**Work order**. The listing below is to be copied exactly, with pictures excluded.

**Excerpted data**.
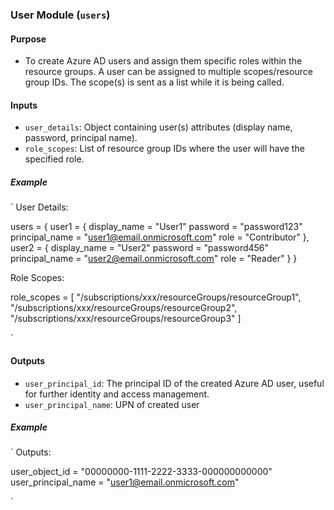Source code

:
### User Module (`users`)

#### Purpose
- To create Azure AD users and assign them specific roles within the resource groups. A user can be assigned to multiple scopes/resource group IDs. The scope(s) is sent as a list while it is being called.

#### Inputs
- `user_details`: Object containing user(s) attributes (display name, password, principal name).
- `role_scopes`: List of resource group IDs where the user will have the specified role.

##### Example
`
User Details:

users = {
  user1 = {
    display_name     = "User1"
    password         = "password123"
    principal_name   = "user1@email.onmicrosoft.com"
    role             = "Contributor"
  },
  user2 = {
    display_name     = "User2"
    password         = "password456"
    principal_name   = "user2@email.onmicrosoft.com"
    role             = "Reader"
  }
}


Role Scopes:

role_scopes = [  "/subscriptions/xxx/resourceGroups/resourceGroup1",  
                        "/subscriptions/xxx/resourceGroups/resourceGroup2",  
                        "/subscriptions/xxx/resourceGroups/resourceGroup3"
                     ]

`

#### Outputs
- `user_principal_id`: The principal ID of the created Azure AD user, useful for further identity and access management.
- `user_principal_name`: UPN of created user

##### Example
`
Outputs:

user_object_id = "00000000-1111-2222-3333-000000000000"
user_principal_name = "user1@email.onmicrosoft.com"

`
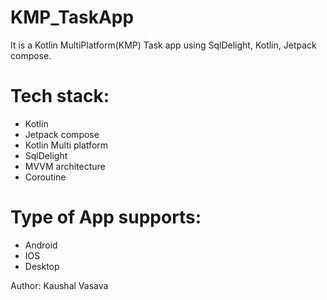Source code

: # KMP_TaskApp
It is a Kotlin MultiPlatform(KMP) Task app using SqlDelight, Kotlin, Jetpack compose.

# Tech stack:
- Kotlin
- Jetpack compose
- Kotlin Multi platform
- SqlDelight
- MVVM architecture
- Coroutine

# Type of App supports:
- Android
- IOS
- Desktop

Author: Kaushal Vasava


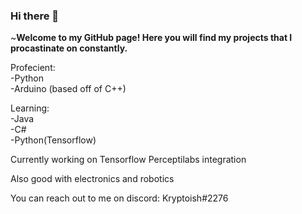 ### Hi there 👋

~**Welcome to my GitHub page! Here you will find my projects that I procastinate on constantly.**

Profecient:
<br />-Python
<br />-Arduino (based off of C++)

Learning:
<br />-Java
<br />-C#
<br />-Python(Tensorflow)

Currently working on Tensorflow Perceptilabs integration

Also good with electronics and robotics

You can reach out to me on discord: Kryptoish#2276


<!--
**kryptoish/kryptoish** is a ✨ _special_ ✨ repository because its `README.md` (this file) appears on your GitHub profile.

Here are some ideas to get you started:

- 🔭 I’m currently working on ...
- 🌱 I’m currently learning ...
- 👯 I’m looking to collaborate on ...
- 🤔 I’m looking for help with ...
- 💬 Ask me about ...
- 📫 How to reach me: ...
- 😄 Pronouns: ...
- ⚡ Fun fact: ...
-->
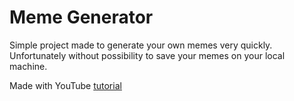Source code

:# Meme Generator
Simple project made to generate your own memes very quickly. Unfortunately without possibility to save
your memes on your local machine.

Made with YouTube [tutorial](https://www.youtube.com/watch?v=bMknfKXIFA8&list=PLX8lM6lcr2QfLw1noeMteHIPSQRhVPT29&index=10&t=561s)
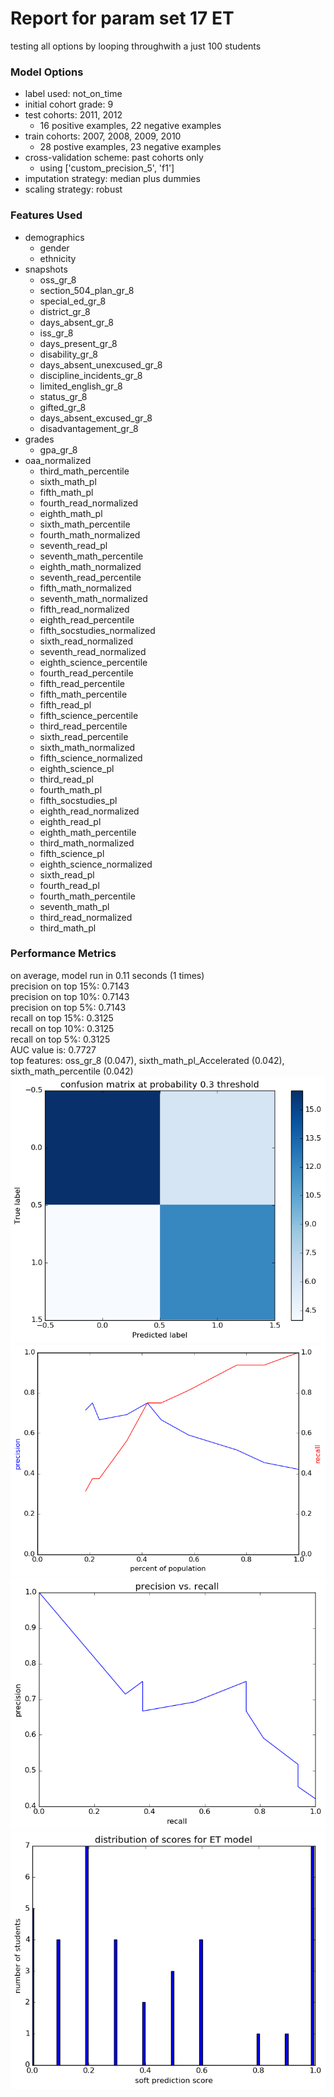 # Report for param set 17 ET
testing all options by looping throughwith a just 100 students

### Model Options
* label used: not_on_time
* initial cohort grade: 9
* test cohorts: 2011, 2012
	 * 16 positive examples, 22 negative examples
* train cohorts: 2007, 2008, 2009, 2010
	 * 28 postive examples, 23 negative examples
* cross-validation scheme: past cohorts only
	 * using ['custom_precision_5', 'f1']
* imputation strategy: median plus dummies
* scaling strategy: robust

### Features Used
* demographics
	 * gender
	 * ethnicity
* snapshots
	 * oss_gr_8
	 * section_504_plan_gr_8
	 * special_ed_gr_8
	 * district_gr_8
	 * days_absent_gr_8
	 * iss_gr_8
	 * days_present_gr_8
	 * disability_gr_8
	 * days_absent_unexcused_gr_8
	 * discipline_incidents_gr_8
	 * limited_english_gr_8
	 * status_gr_8
	 * gifted_gr_8
	 * days_absent_excused_gr_8
	 * disadvantagement_gr_8
* grades
	 * gpa_gr_8
* oaa_normalized
	 * third_math_percentile
	 * sixth_math_pl
	 * fifth_math_pl
	 * fourth_read_normalized
	 * eighth_math_pl
	 * sixth_math_percentile
	 * fourth_math_normalized
	 * seventh_read_pl
	 * seventh_math_percentile
	 * eighth_math_normalized
	 * seventh_read_percentile
	 * fifth_math_normalized
	 * seventh_math_normalized
	 * fifth_read_normalized
	 * eighth_read_percentile
	 * fifth_socstudies_normalized
	 * sixth_read_normalized
	 * seventh_read_normalized
	 * eighth_science_percentile
	 * fourth_read_percentile
	 * fifth_read_percentile
	 * fifth_math_percentile
	 * fifth_read_pl
	 * fifth_science_percentile
	 * third_read_percentile
	 * sixth_read_percentile
	 * sixth_math_normalized
	 * fifth_science_normalized
	 * eighth_science_pl
	 * third_read_pl
	 * fourth_math_pl
	 * fifth_socstudies_pl
	 * eighth_read_normalized
	 * eighth_read_pl
	 * eighth_math_percentile
	 * third_math_normalized
	 * fifth_science_pl
	 * eighth_science_normalized
	 * sixth_read_pl
	 * fourth_read_pl
	 * fourth_math_percentile
	 * seventh_math_pl
	 * third_read_normalized
	 * third_math_pl

### Performance Metrics
on average, model run in 0.11 seconds (1 times) <br/>precision on top 15%: 0.7143 <br/>precision on top 10%: 0.7143 <br/>precision on top 5%: 0.7143 <br/>recall on top 15%: 0.3125 <br/>recall on top 10%: 0.3125 <br/>recall on top 5%: 0.3125 <br/>AUC value is: 0.7727 <br/>top features: oss_gr_8 (0.047), sixth_math_pl_Accelerated (0.042), sixth_math_percentile (0.042)
![param_set_17_ET_confusion_mat_0.3.png](figs/param_set_17_ET_confusion_mat_0.3.png)
![param_set_17_ET_precision_recall_at_k.png](figs/param_set_17_ET_precision_recall_at_k.png)
![param_set_17_ET_pr_vs_threshold.png](figs/param_set_17_ET_pr_vs_threshold.png)
![param_set_17_ET_score_dist.png](figs/param_set_17_ET_score_dist.png)
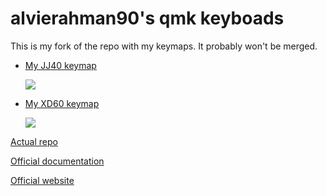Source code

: # alvierahman90's qmk keyboads

This is my fork of the repo with my keymaps. It probably won't be merged.

- [My JJ40 keymap](keyboards/xd60/keymaps/ar90/)

	![](keyboards/jj40/keymaps/ar/kle.png)

- [My XD60 keymap](keyboards/xd60/keymaps/ar90/)

	![](keyboards/xd60/keymaps/ar90/kle.png)

[Actual repo](https://github.com/qmk/qmk_firmware)

[Official documentation](https://docs.qmk.fm/)

[Official website](https://qmk.fm/)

**Your response**.
Source code

:
### User Module (`users`)

#### Purpose
- To create Azure AD users and assign them specific roles within the resource groups. A user can be assigned to multiple scopes/resource group IDs. The scope(s) is sent as a list while it is being called.

#### Inputs
- `user_details`: Object containing user(s) attributes (display name, password, principal name).
- `role_scopes`: List of resource group IDs where the user will have the specified role.

##### Example
`
User Details:

users = {
  user1 = {
    display_name     = "User1"
    password         = "password123"
    principal_name   = "user1@email.onmicrosoft.com"
    role             = "Contributor"
  },
  user2 = {
    display_name     = "User2"
    password         = "password456"
    principal_name   = "user2@email.onmicrosoft.com"
    role             = "Reader"
  }
}


Role Scopes:

role_scopes = [  "/subscriptions/xxx/resourceGroups/resourceGroup1",  
                        "/subscriptions/xxx/resourceGroups/resourceGroup2",  
                        "/subscriptions/xxx/resourceGroups/resourceGroup3"
                     ]

`

#### Outputs
- `user_principal_id`: The principal ID of the created Azure AD user, useful for further identity and access management.
- `user_principal_name`: UPN of created user

##### Example
`
Outputs:

user_object_id = "00000000-1111-2222-3333-000000000000"
user_principal_name = "user1@email.onmicrosoft.com"

`
Source code

: # KMP_TaskApp
It is a Kotlin MultiPlatform(KMP) Task app using SqlDelight, Kotlin, Jetpack compose.

# Tech stack:
- Kotlin
- Jetpack compose
- Kotlin Multi platform
- SqlDelight
- MVVM architecture
- Coroutine

# Type of App supports:
- Android
- IOS
- Desktop

Author: Kaushal Vasava


 ### Hi there 👋

~**Welcome to my GitHub page! Here you will find my projects that I procastinate on constantly.**

Profecient:
<br />-Python
<br />-Arduino (based off of C++)

Learning:
<br />-Java
<br />-C#
<br />-Python(Tensorflow)

Currently working on Tensorflow Perceptilabs integration

Also good with electronics and robotics

You can reach out to me on discord: Kryptoish#2276


<!--
**kryptoish/kryptoish** is a ✨ _special_ ✨ repository because its `README.md` (this file) appears on your GitHub profile.

Here are some ideas to get you started:

- 🔭 I’m currently working on ...
- 🌱 I’m currently learning ...
- 👯 I’m looking to collaborate on ...
- 🤔 I’m looking for help with ...
- 💬 Ask me about ...
- 📫 How to reach me: ...
- 😄 Pronouns: ...
- ⚡ Fun fact: ...
-->
Source code

:# Meme Generator
Simple project made to generate your own memes very quickly. Unfortunately without possibility to save
your memes on your local machine.

Made with YouTube [tutorial](https://www.youtube.com/watch?v=bMknfKXIFA8&list=PLX8lM6lcr2QfLw1noeMteHIPSQRhVPT29&index=10&t=561s)
 # Report for param set 17 ET
testing all options by looping throughwith a just 100 students

### Model Options
* label used: not_on_time
* initial cohort grade: 9
* test cohorts: 2011, 2012
	 * 16 positive examples, 22 negative examples
* train cohorts: 2007, 2008, 2009, 2010
	 * 28 postive examples, 23 negative examples
* cross-validation scheme: past cohorts only
	 * using ['custom_precision_5', 'f1']
* imputation strategy: median plus dummies
* scaling strategy: robust

### Features Used
* demographics
	 * gender
	 * ethnicity
* snapshots
	 * oss_gr_8
	 * section_504_plan_gr_8
	 * special_ed_gr_8
	 * district_gr_8
	 * days_absent_gr_8
	 * iss_gr_8
	 * days_present_gr_8
	 * disability_gr_8
	 * days_absent_unexcused_gr_8
	 * discipline_incidents_gr_8
	 * limited_english_gr_8
	 * status_gr_8
	 * gifted_gr_8
	 * days_absent_excused_gr_8
	 * disadvantagement_gr_8
* grades
	 * gpa_gr_8
* oaa_normalized
	 * third_math_percentile
	 * sixth_math_pl
	 * fifth_math_pl
	 * fourth_read_normalized
	 * eighth_math_pl
	 * sixth_math_percentile
	 * fourth_math_normalized
	 * seventh_read_pl
	 * seventh_math_percentile
	 * eighth_math_normalized
	 * seventh_read_percentile
	 * fifth_math_normalized
	 * seventh_math_normalized
	 * fifth_read_normalized
	 * eighth_read_percentile
	 * fifth_socstudies_normalized
	 * sixth_read_normalized
	 * seventh_read_normalized
	 * eighth_science_percentile
	 * fourth_read_percentile
	 * fifth_read_percentile
	 * fifth_math_percentile
	 * fifth_read_pl
	 * fifth_science_percentile
	 * third_read_percentile
	 * sixth_read_percentile
	 * sixth_math_normalized
	 * fifth_science_normalized
	 * eighth_science_pl
	 * third_read_pl
	 * fourth_math_pl
	 * fifth_socstudies_pl
	 * eighth_read_normalized
	 * eighth_read_pl
	 * eighth_math_percentile
	 * third_math_normalized
	 * fifth_science_pl
	 * eighth_science_normalized
	 * sixth_read_pl
	 * fourth_read_pl
	 * fourth_math_percentile
	 * seventh_math_pl
	 * third_read_normalized
	 * third_math_pl

### Performance Metrics
on average, model run in 0.11 seconds (1 times) <br/>precision on top 15%: 0.7143 <br/>precision on top 10%: 0.7143 <br/>precision on top 5%: 0.7143 <br/>recall on top 15%: 0.3125 <br/>recall on top 10%: 0.3125 <br/>recall on top 5%: 0.3125 <br/>AUC value is: 0.7727 <br/>top features: oss_gr_8 (0.047), sixth_math_pl_Accelerated (0.042), sixth_math_percentile (0.042)
![param_set_17_ET_confusion_mat_0.3.png](figs/param_set_17_ET_confusion_mat_0.3.png)
![param_set_17_ET_precision_recall_at_k.png](figs/param_set_17_ET_precision_recall_at_k.png)
![param_set_17_ET_pr_vs_threshold.png](figs/param_set_17_ET_pr_vs_threshold.png)
![param_set_17_ET_score_dist.png](figs/param_set_17_ET_score_dist.png)
Source code

: # alvierahman90's qmk keyboads

This is my fork of the repo with my keymaps. It probably won't be merged.

- [My JJ40 keymap](keyboards/xd60/keymaps/ar90/)

	![](keyboards/jj40/keymaps/ar/kle.png)

- [My XD60 keymap](keyboards/xd60/keymaps/ar90/)

	![](keyboards/xd60/keymaps/ar90/kle.png)

[Actual repo](https://github.com/qmk/qmk_firmware)

[Official documentation](https://docs.qmk.fm/)

[Official website](https://qmk.fm/)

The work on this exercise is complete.